New article in OBHDP (August 28th, 2024)
When expressing pride makes people seem less competent
https://www.sciencedirect.com/science/article/abs/pii/S074959782400044X
Rebecca L. Schaumberg
We tend to take great satisfaction in our professional and personal accomplishments, and often want to share that pride with others. Prior research has indicated that when a person shares these pride-inducing accomplishments, others generally think more highly of that person’s competence. This past work, however, has examined these expressions of pride without considering whether others in that environment—such as work colleagues—tend to share their own successes. For example, you may work in a team where people are quick to advertise their “wins,” or you may work with teammates who keep those victories to themselves.
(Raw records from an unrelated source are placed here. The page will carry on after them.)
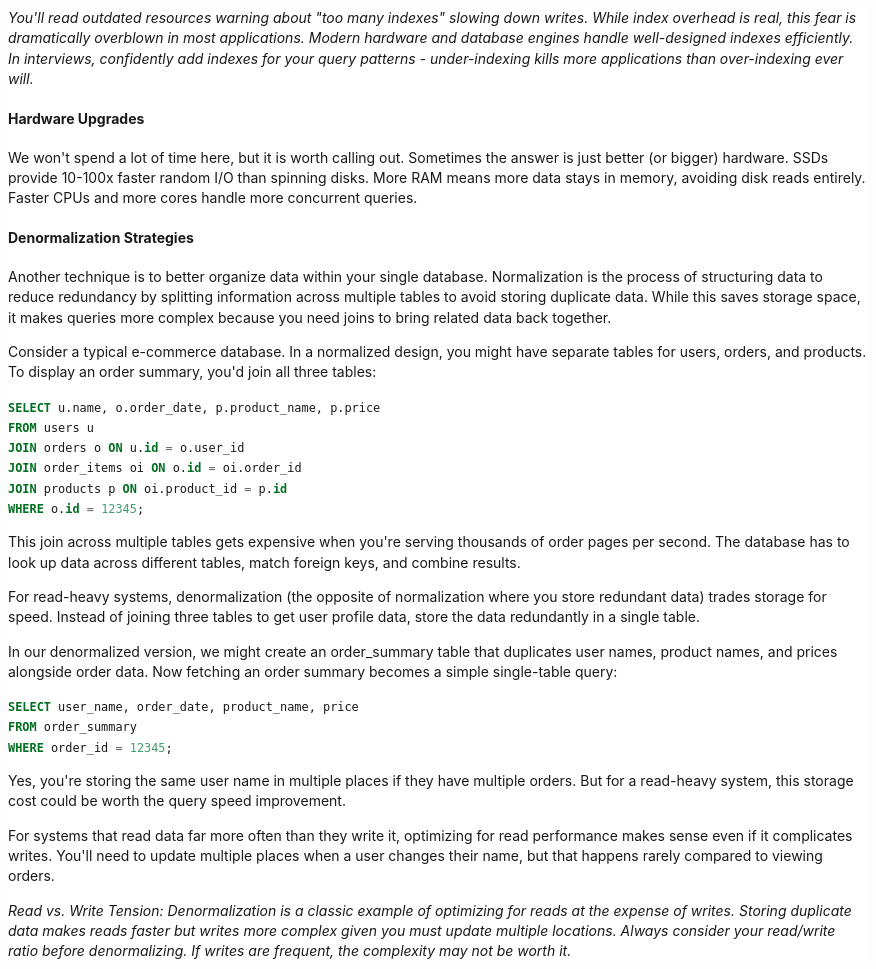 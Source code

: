 *You'll read outdated resources warning about "too many indexes" slowing down writes. While index overhead is real, this fear is dramatically overblown in most applications. Modern hardware and database engines handle well-designed indexes efficiently. In interviews, confidently add indexes for your query patterns - under-indexing kills more applications than over-indexing ever will.*

#### Hardware Upgrades

We won't spend a lot of time here, but it is worth calling out. Sometimes the answer is just better (or bigger) hardware. SSDs provide 10-100x faster random I/O than spinning disks. More RAM means more data stays in memory, avoiding disk reads entirely. Faster CPUs and more cores handle more concurrent queries.

#### Denormalization Strategies

Another technique is to better organize data within your single database. Normalization is the process of structuring data to reduce redundancy by splitting information across multiple tables to avoid storing duplicate data. While this saves storage space, it makes queries more complex because you need joins to bring related data back together.

Consider a typical e-commerce database. In a normalized design, you might have separate tables for users, orders, and products. To display an order summary, you'd join all three tables:

```sql
SELECT u.name, o.order_date, p.product_name, p.price
FROM users u
JOIN orders o ON u.id = o.user_id  
JOIN order_items oi ON o.id = oi.order_id
JOIN products p ON oi.product_id = p.id
WHERE o.id = 12345;
```

This join across multiple tables gets expensive when you're serving thousands of order pages per second. The database has to look up data across different tables, match foreign keys, and combine results.

For read-heavy systems, denormalization (the opposite of normalization where you store redundant data) trades storage for speed. Instead of joining three tables to get user profile data, store the data redundantly in a single table.

In our denormalized version, we might create an order_summary table that duplicates user names, product names, and prices alongside order data. Now fetching an order summary becomes a simple single-table query:

```sql
SELECT user_name, order_date, product_name, price
FROM order_summary
WHERE order_id = 12345;
```

Yes, you're storing the same user name in multiple places if they have multiple orders. But for a read-heavy system, this storage cost could be worth the query speed improvement.

For systems that read data far more often than they write it, optimizing for read performance makes sense even if it complicates writes. You'll need to update multiple places when a user changes their name, but that happens rarely compared to viewing orders.

*Read vs. Write Tension: Denormalization is a classic example of optimizing for reads at the expense of writes. Storing duplicate data makes reads faster but writes more complex given you must update multiple locations. Always consider your read/write ratio before denormalizing. If writes are frequent, the complexity may not be worth it.*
In this article, the author argues that colleagues may react quite differently to pride expressions in these two different scenarios. She proposes that expressing pride in one’s performance signals lower competence when others in the group do not have a prideful reaction to their own successes. Across nine preregistered studies, her results showed that expressing pride in one’s performance signals to others that the performance is close to that person’s peak ability. In other words, colleagues may assume a person expresses pride because it is “the best they can do.” In the author’s experiments, these assumptions about the person’s “maxed out” performance potential helped explain why expressing pride led others to perceive the person had lower competence. Taken together, this research provides valuable advice to employees who experience professional and personal accomplishments. When deciding whether to express pride in those accomplishments, employees may benefit from first considering whether their colleagues also tend to share their wins.